RECORDED INFORMATION —
══════════════════════════════

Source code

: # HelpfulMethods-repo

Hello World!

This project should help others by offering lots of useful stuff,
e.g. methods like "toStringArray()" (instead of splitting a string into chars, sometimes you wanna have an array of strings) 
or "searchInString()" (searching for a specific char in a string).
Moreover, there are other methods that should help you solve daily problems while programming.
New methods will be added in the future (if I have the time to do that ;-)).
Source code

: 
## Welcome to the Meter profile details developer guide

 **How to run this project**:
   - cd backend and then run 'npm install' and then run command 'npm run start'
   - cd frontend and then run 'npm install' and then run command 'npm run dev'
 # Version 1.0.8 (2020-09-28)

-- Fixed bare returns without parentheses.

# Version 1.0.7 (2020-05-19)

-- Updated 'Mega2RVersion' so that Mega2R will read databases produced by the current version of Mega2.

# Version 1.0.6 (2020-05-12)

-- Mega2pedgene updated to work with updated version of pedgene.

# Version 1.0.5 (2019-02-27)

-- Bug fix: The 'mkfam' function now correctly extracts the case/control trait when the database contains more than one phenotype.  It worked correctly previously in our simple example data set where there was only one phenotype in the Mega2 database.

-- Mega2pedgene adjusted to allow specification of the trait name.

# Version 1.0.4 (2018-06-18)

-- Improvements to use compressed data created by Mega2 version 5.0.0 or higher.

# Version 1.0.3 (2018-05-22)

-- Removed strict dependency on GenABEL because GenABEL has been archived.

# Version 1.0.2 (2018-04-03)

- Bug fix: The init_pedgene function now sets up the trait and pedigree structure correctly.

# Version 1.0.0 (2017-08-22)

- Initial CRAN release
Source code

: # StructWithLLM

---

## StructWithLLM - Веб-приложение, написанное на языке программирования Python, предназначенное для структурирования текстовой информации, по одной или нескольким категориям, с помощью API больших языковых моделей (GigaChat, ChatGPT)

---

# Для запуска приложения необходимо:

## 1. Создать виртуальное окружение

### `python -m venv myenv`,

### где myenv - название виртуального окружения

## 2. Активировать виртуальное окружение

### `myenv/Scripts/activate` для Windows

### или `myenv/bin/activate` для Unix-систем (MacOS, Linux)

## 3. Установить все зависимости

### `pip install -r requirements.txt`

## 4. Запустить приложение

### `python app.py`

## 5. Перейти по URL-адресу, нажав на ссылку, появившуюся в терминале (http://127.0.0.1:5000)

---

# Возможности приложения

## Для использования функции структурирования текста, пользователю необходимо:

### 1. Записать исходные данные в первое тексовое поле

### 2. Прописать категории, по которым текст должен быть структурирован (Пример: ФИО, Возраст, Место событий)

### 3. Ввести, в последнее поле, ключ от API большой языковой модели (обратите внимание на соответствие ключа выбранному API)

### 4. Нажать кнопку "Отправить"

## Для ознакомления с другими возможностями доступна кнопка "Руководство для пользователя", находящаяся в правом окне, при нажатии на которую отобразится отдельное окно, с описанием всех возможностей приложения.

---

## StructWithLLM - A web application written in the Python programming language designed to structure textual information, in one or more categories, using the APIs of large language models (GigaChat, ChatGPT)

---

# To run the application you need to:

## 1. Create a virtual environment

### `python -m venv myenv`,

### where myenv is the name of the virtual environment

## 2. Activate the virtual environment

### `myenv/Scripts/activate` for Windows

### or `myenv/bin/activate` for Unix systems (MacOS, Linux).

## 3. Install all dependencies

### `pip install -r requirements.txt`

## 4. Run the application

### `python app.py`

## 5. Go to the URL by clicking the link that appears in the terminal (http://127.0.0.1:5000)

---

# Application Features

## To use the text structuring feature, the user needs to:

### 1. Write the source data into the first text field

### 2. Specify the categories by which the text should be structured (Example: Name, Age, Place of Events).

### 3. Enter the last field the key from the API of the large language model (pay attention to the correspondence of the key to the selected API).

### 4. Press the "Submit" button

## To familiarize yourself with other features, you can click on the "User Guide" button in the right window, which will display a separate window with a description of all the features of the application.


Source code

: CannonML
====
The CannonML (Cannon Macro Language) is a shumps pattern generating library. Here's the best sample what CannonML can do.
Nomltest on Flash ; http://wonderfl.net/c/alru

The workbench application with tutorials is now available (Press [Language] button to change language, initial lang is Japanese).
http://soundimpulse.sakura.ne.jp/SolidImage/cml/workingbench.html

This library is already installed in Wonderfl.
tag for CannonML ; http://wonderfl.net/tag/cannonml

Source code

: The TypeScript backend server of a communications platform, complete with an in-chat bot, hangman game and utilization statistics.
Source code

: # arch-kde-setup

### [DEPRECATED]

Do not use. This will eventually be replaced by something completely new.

══════════════════════════════

Copy out every record again, letter for letter.

EXERCISE SOLUTION —
Source code

: # HelpfulMethods-repo

Hello World!

This project should help others by offering lots of useful stuff,
e.g. methods like "toStringArray()" (instead of splitting a string into chars, sometimes you wanna have an array of strings) 
or "searchInString()" (searching for a specific char in a string).
Moreover, there are other methods that should help you solve daily problems while programming.
New methods will be added in the future (if I have the time to do that ;-)).
Source code

: 
## Welcome to the Meter profile details developer guide

 **How to run this project**:
   - cd backend and then run 'npm install' and then run command 'npm run start'
   - cd frontend and then run 'npm install' and then run command 'npm run dev'
 # Version 1.0.8 (2020-09-28)

-- Fixed bare returns without parentheses.

# Version 1.0.7 (2020-05-19)

-- Updated 'Mega2RVersion' so that Mega2R will read databases produced by the current version of Mega2.

# Version 1.0.6 (2020-05-12)

-- Mega2pedgene updated to work with updated version of pedgene.

# Version 1.0.5 (2019-02-27)

-- Bug fix: The 'mkfam' function now correctly extracts the case/control trait when the database contains more than one phenotype.  It worked correctly previously in our simple example data set where there was only one phenotype in the Mega2 database.

-- Mega2pedgene adjusted to allow specification of the trait name.

# Version 1.0.4 (2018-06-18)

-- Improvements to use compressed data created by Mega2 version 5.0.0 or higher.

# Version 1.0.3 (2018-05-22)

-- Removed strict dependency on GenABEL because GenABEL has been archived.

# Version 1.0.2 (2018-04-03)

- Bug fix: The init_pedgene function now sets up the trait and pedigree structure correctly.

# Version 1.0.0 (2017-08-22)

- Initial CRAN release
Source code

: # StructWithLLM

---

## StructWithLLM - Веб-приложение, написанное на языке программирования Python, предназначенное для структурирования текстовой информации, по одной или нескольким категориям, с помощью API больших языковых моделей (GigaChat, ChatGPT)

---

# Для запуска приложения необходимо:

## 1. Создать виртуальное окружение

### `python -m venv myenv`,

### где myenv - название виртуального окружения

## 2. Активировать виртуальное окружение

### `myenv/Scripts/activate` для Windows

### или `myenv/bin/activate` для Unix-систем (MacOS, Linux)

## 3. Установить все зависимости

### `pip install -r requirements.txt`

## 4. Запустить приложение

### `python app.py`

## 5. Перейти по URL-адресу, нажав на ссылку, появившуюся в терминале (http://127.0.0.1:5000)

---

# Возможности приложения

## Для использования функции структурирования текста, пользователю необходимо:

### 1. Записать исходные данные в первое тексовое поле

### 2. Прописать категории, по которым текст должен быть структурирован (Пример: ФИО, Возраст, Место событий)

### 3. Ввести, в последнее поле, ключ от API большой языковой модели (обратите внимание на соответствие ключа выбранному API)

### 4. Нажать кнопку "Отправить"

## Для ознакомления с другими возможностями доступна кнопка "Руководство для пользователя", находящаяся в правом окне, при нажатии на которую отобразится отдельное окно, с описанием всех возможностей приложения.

---

## StructWithLLM - A web application written in the Python programming language designed to structure textual information, in one or more categories, using the APIs of large language models (GigaChat, ChatGPT)

---

# To run the application you need to:

## 1. Create a virtual environment

### `python -m venv myenv`,

### where myenv is the name of the virtual environment

## 2. Activate the virtual environment

### `myenv/Scripts/activate` for Windows

### or `myenv/bin/activate` for Unix systems (MacOS, Linux).

## 3. Install all dependencies

### `pip install -r requirements.txt`

## 4. Run the application

### `python app.py`

## 5. Go to the URL by clicking the link that appears in the terminal (http://127.0.0.1:5000)

---

# Application Features

## To use the text structuring feature, the user needs to:

### 1. Write the source data into the first text field

### 2. Specify the categories by which the text should be structured (Example: Name, Age, Place of Events).

### 3. Enter the last field the key from the API of the large language model (pay attention to the correspondence of the key to the selected API).

### 4. Press the "Submit" button

## To familiarize yourself with other features, you can click on the "User Guide" button in the right window, which will display a separate window with a description of all the features of the application.


Source code

: CannonML
====
The CannonML (Cannon Macro Language) is a shumps pattern generating library. Here's the best sample what CannonML can do.
Nomltest on Flash ; http://wonderfl.net/c/alru

The workbench application with tutorials is now available (Press [Language] button to change language, initial lang is Japanese).
http://soundimpulse.sakura.ne.jp/SolidImage/cml/workingbench.html

This library is already installed in Wonderfl.
tag for CannonML ; http://wonderfl.net/tag/cannonml

Source code

: The TypeScript backend server of a communications platform, complete with an in-chat bot, hangman game and utilization statistics.
Source code

: # arch-kde-setup

### [DEPRECATED]

Do not use. This will eventually be replaced by something completely new.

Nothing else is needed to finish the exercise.